Cycloheptanol
- Names: IUPAC name Cycloheptanol

Identifiers
- CAS Number: 502-41-0;
- 3D model (JSmol): Interactive image;
- ChEMBL: ChEMBL503332;
- ChemSpider: 9970;
- ECHA InfoCard: 100.007.215
- EC Number: 207-936-0;
- PubChem CID: 10399;
- CompTox Dashboard (EPA): DTXSID5074713;

Properties
- Chemical formula: C_{7}H_{13}OH
- Molar mass: 114.188 g·mol^{−1}
- Appearance: Colorless oily liquid
- Odor: Mild, sweet, alcoholic, pleasant
- Density: 0.948 g/cm^{3}
- Melting point: 7.15 °C (44.87 °F; 280.30 K)
- Boiling point: 185 °C (365 °F; 458 K)
- Solubility in water: Practically insoluble
- Solubility: High solubility and miscibility with many organic solvents. Chloroform (sparingly), methanol (slightly).
- Refractive index (n_{D}): 1.48
- Hazards: GHS labelling:
- Pictograms: GHS02: Flammable
- Signal word: Warning
- Hazard statements: H226
- Precautionary statements: P210, P233, P240, P241, P242, P243, P280, P303+P361+P353, P370+P378, P403+P235, P501
- Flash point: 64 °C (147 °F; 337 K)

Related compounds
- Related compounds: Cyclopropanol; Cyclobutanol; Cyclopentanol; Cyclohexanol; Cyclooctanol; Cycloheptanone;

= Cycloheptanol =

Cycloheptanol is the organic compound with the chemical formula (CH2)6CHOH or C7H13OH. It is a colorless oily liquid with mild, sweet alcoholic odor. The molecule is related to 7-membered cycloheptane ring in which one of its hydrogen atoms is replaced by a hydroxyl group.

==Synthesis==
Cycloheptanol can be synthesized by reduction of cycloheptanone.

==Properties==
Cycloheptanol molecule consists of a large nonpolar hydrophobic 7-membered hydrocarbon ring (\sC7H13) (which is contributing to cycloheptanol's practical insolubility in water), with a polar hydrophilic hydroxyl group (\sOH) attached to it.

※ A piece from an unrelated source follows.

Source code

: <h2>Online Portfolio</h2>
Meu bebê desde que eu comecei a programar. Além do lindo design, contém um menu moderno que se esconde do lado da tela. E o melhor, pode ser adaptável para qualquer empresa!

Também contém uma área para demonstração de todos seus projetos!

Solid cycloheptanol shows polymorphism at low temperatures. Four phases are discovered: phase I, II, III and IV. Phases I and II are orientationally disordered. Phases III and IV are orthorhombic. The phase transition temperatures are: from liquid phase to phase I 7.15 C (melting point), from phase I to phase II -14.70 C, from phase II to phase III -45.89 C.

==Uses==
It is used in organic synthesis, as a solvent and as an intermediate in the production of various chemicals.

==Safety==
Cycloheptanol is a flammable chemical, difficult to ignite. Vapors can form explosive mixtures with air on intense heating, and are 3.94 times heavier than air, thus, they may spread along floors. It reacts violently with strong oxidising agents and acid anhydrides. When on fire, it emits toxic gases of carbon monoxide and carbon dioxide. Keep away from open flames, hot surfaces and sources of ignition. Precautionary
measures against static discharge must be taken.